IRENE Special Seminar: "Strategies of influence and soft power: A comparative approach"

16.11.2022

In recent years, many powers have devoted significant resources to setting up influence, image or soft power strategies: media, public diplomacy, development or investment projects, etc. However, the year 2022 has seen the resurgence of war on the European continent. European countries, including neutral ones, have been forced to reassess their vision of great power competition. Similarly, in Asia, rising tensions can be observed, from the Sino-Indian border to Taiwan, the Sea of Japan or the Korean peninsula.

In such a context, marked by the rise of tensions and the return of hard power, which countries still believe in soft power, and to what extent the existing strategies of influence have been successful? Have these concepts evolved over the years, in order to cope with a more uncertain, challenging geopolitical environment?

This online seminar will propose new insights to analyse strategies of soft power and influence in several countries, namely Japan, the United States, China, and France.
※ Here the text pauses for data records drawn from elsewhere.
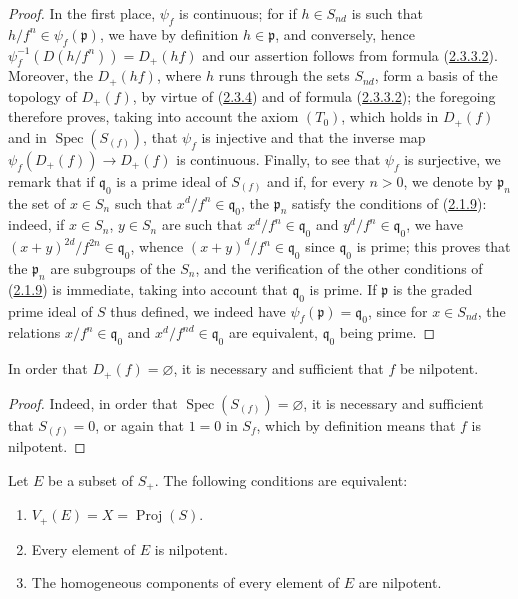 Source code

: \begin{proof}
In the first place, $\psi_f$ is continuous; for if $h\in S_{nd}$ is such
that $h/f^n\in\psi_f(\mathfrak{p})$, we have by definition
$h\in\mathfrak{p}$, and conversely, hence $\psi_f^{-1}(D(h/f^n))=D_+(hf)$
and our assertion follows from formula
(\hyperref[II.2.3.3.2]{2.3.3.2}). Moreover, the $D_+(hf)$, where $h$
runs through the sets $S_{nd}$, form a basis of the topology of
$D_+(f)$, by virtue of (\hyperref[II.2.3.4]{2.3.4}) and of formula
(\hyperref[II.2.3.3.2]{2.3.3.2}); the
foregoing therefore proves, taking into account the axiom $(T_0)$, which
holds in $D_+(f)$ and in $\operatorname{Spec}(S_{(f)})$, that $\psi_f$ is
injective and that the inverse map
$\psi_f(D_+(f))\longrightarrow D_+(f)$ is continuous. Finally, to see that
$\psi_f$ is surjective, we remark that if $\mathfrak{q}_0$ is a prime
ideal of $S_{(f)}$ and if, for every $n>0$, we denote by
$\mathfrak{p}_n$ the set of $x\in S_n$ such that
$x^d/f^n\in\mathfrak{q}_0$, the $\mathfrak{p}_n$ satisfy the conditions
of (\hyperref[II.2.1.9]{2.1.9}): indeed, if $x\in S_n$, $y\in S_n$
are such that $x^d/f^n\in\mathfrak{q}_0$ and
$y^d/f^n\in\mathfrak{q}_0$, we have
$(x+y)^{2d}/f^{2n}\in\mathfrak{q}_0$, whence
$(x+y)^d/f^n\in\mathfrak{q}_0$ since $\mathfrak{q}_0$ is prime;
this proves that the $\mathfrak{p}_n$ are subgroups of the $S_n$, and the
verification of the other conditions of
(\hyperref[II.2.1.9]{2.1.9}) is immediate, taking into account that
$\mathfrak{q}_0$ is prime. If $\mathfrak{p}$ is the graded prime ideal
of $S$ thus defined, we indeed have
$\psi_f(\mathfrak{p})=\mathfrak{q}_0$, since for $x\in S_{nd}$, the relations
$x/f^n\in\mathfrak{q}_0$ and $x^d/f^{nd}\in\mathfrak{q}_0$ are
equivalent, $\mathfrak{q}_0$ being prime.
\end{proof}

\begin{corollary}[2.3.7]
\label{II.2.3.7}
In order that $D_+(f)=\varnothing$, it is necessary and sufficient that $f$
be nilpotent.
\end{corollary}

\begin{proof}
Indeed, in order that $\operatorname{Spec}(S_{(f)})=\varnothing$, it is
necessary and sufficient that $S_{(f)}=0$, or again that $1=0$ in $S_f$,
which by definition means that $f$ is nilpotent.
\end{proof}

\begin{corollary}[2.3.8]
\label{II.2.3.8}
Let $E$ be a subset of $S_+$. The following conditions are equivalent:
\begin{enumerate}
  \item[\textit{a)}] $V_+(E)=X=\operatorname{Proj}(S)$.
  \item[\textit{b)}] Every element of $E$ is nilpotent.
  \item[\textit{c)}] The homogeneous components of every element of $E$ are
    nilpotent.
\end{enumerate}
\end{corollary}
What assessment can be made of successes and failures? The seminar will focus on concrete examples (media, culture, sport, language, education), and will look at lessons to be learnt in an increasingly tense geopolitical environment.

Monday, November 21, 2022 12:30pm to 3:30pm CET - Online Event

REGISTRATION HERE

Program

Welcome – by Aurélien Colson, Professor of Political Science and Director of Institute for Research and Education on Negotiation at ESSEC Business School.

Introduction on the importance of influence and soft power: Frédéric Charillon (Senior Advisor on Defense and Geopolitics and Professor, ESSEC) and Philippe Le Corre (Senior Research Fellow and Visiting Professor, ESSEC).

Keynote – Nobokatsu Kanehara (Professor in Doshisha University's Department of Political Science and former assistant chief cabinet secretary to Japan’s Prime Minister).

Panel I - Strategies of influence

  • Nancy Snow (Professor of Communications - Public Diplomacy and Education)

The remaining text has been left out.